- Assignment
This exercise calls for every record to be set down exactly.

Collected data:
----

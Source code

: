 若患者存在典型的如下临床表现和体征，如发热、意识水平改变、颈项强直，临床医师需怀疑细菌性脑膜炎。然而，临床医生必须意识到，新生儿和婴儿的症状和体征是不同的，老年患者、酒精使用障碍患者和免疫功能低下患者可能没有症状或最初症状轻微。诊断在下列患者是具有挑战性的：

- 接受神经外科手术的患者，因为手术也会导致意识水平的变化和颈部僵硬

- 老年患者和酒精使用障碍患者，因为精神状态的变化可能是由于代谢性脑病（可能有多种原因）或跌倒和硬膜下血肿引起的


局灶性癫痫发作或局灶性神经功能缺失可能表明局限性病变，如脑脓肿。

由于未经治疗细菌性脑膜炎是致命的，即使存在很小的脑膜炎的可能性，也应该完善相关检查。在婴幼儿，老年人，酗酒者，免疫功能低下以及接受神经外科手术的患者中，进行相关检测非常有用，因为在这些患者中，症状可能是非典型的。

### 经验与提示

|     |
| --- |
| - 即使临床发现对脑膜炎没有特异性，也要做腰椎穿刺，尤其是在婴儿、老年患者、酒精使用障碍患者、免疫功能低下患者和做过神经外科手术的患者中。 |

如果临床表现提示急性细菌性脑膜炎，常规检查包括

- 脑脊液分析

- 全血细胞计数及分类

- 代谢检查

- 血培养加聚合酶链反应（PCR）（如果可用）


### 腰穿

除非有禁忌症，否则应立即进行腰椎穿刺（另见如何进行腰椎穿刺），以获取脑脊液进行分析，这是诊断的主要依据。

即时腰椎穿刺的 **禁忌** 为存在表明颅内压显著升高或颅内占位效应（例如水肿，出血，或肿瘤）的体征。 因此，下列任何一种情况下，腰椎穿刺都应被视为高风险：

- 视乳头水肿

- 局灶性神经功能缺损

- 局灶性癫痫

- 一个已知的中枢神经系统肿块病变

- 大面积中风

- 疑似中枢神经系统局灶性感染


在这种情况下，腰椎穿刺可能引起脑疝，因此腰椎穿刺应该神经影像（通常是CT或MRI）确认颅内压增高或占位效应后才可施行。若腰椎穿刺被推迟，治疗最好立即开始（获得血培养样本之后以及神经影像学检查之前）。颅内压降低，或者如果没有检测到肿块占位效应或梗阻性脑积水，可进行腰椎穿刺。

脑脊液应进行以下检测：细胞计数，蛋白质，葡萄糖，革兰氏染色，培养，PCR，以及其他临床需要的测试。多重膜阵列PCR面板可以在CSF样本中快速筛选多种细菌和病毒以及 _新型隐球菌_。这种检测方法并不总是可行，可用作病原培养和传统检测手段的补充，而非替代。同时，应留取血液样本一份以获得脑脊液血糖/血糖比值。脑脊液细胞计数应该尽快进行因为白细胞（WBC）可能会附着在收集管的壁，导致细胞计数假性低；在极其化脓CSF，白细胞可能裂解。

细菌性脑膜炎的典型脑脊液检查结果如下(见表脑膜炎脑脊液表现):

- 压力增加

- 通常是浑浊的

----

- Task output
Source code

: 若患者存在典型的如下临床表现和体征，如发热、意识水平改变、颈项强直，临床医师需怀疑细菌性脑膜炎。然而，临床医生必须意识到，新生儿和婴儿的症状和体征是不同的，老年患者、酒精使用障碍患者和免疫功能低下患者可能没有症状或最初症状轻微。诊断在下列患者是具有挑战性的：

- 接受神经外科手术的患者，因为手术也会导致意识水平的变化和颈部僵硬

- 老年患者和酒精使用障碍患者，因为精神状态的变化可能是由于代谢性脑病（可能有多种原因）或跌倒和硬膜下血肿引起的


局灶性癫痫发作或局灶性神经功能缺失可能表明局限性病变，如脑脓肿。

由于未经治疗细菌性脑膜炎是致命的，即使存在很小的脑膜炎的可能性，也应该完善相关检查。在婴幼儿，老年人，酗酒者，免疫功能低下以及接受神经外科手术的患者中，进行相关检测非常有用，因为在这些患者中，症状可能是非典型的。

### 经验与提示

|     |
| --- |
| - 即使临床发现对脑膜炎没有特异性，也要做腰椎穿刺，尤其是在婴儿、老年患者、酒精使用障碍患者、免疫功能低下患者和做过神经外科手术的患者中。 |

如果临床表现提示急性细菌性脑膜炎，常规检查包括

- 脑脊液分析

- 全血细胞计数及分类

- 代谢检查

- 血培养加聚合酶链反应（PCR）（如果可用）


### 腰穿

除非有禁忌症，否则应立即进行腰椎穿刺（另见如何进行腰椎穿刺），以获取脑脊液进行分析，这是诊断的主要依据。

即时腰椎穿刺的 **禁忌** 为存在表明颅内压显著升高或颅内占位效应（例如水肿，出血，或肿瘤）的体征。 因此，下列任何一种情况下，腰椎穿刺都应被视为高风险：

- 视乳头水肿

- 局灶性神经功能缺损

- 局灶性癫痫

- 一个已知的中枢神经系统肿块病变

- 大面积中风

- 疑似中枢神经系统局灶性感染


在这种情况下，腰椎穿刺可能引起脑疝，因此腰椎穿刺应该神经影像（通常是CT或MRI）确认颅内压增高或占位效应后才可施行。若腰椎穿刺被推迟，治疗最好立即开始（获得血培养样本之后以及神经影像学检查之前）。颅内压降低，或者如果没有检测到肿块占位效应或梗阻性脑积水，可进行腰椎穿刺。

脑脊液应进行以下检测：细胞计数，蛋白质，葡萄糖，革兰氏染色，培养，PCR，以及其他临床需要的测试。多重膜阵列PCR面板可以在CSF样本中快速筛选多种细菌和病毒以及 _新型隐球菌_。这种检测方法并不总是可行，可用作病原培养和传统检测手段的补充，而非替代。同时，应留取血液样本一份以获得脑脊液血糖/血糖比值。脑脊液细胞计数应该尽快进行因为白细胞（WBC）可能会附着在收集管的壁，导致细胞计数假性低；在极其化脓CSF，白细胞可能裂解。

细菌性脑膜炎的典型脑脊液检查结果如下(见表脑膜炎脑脊液表现):

- 压力增加

- 通常是浑浊的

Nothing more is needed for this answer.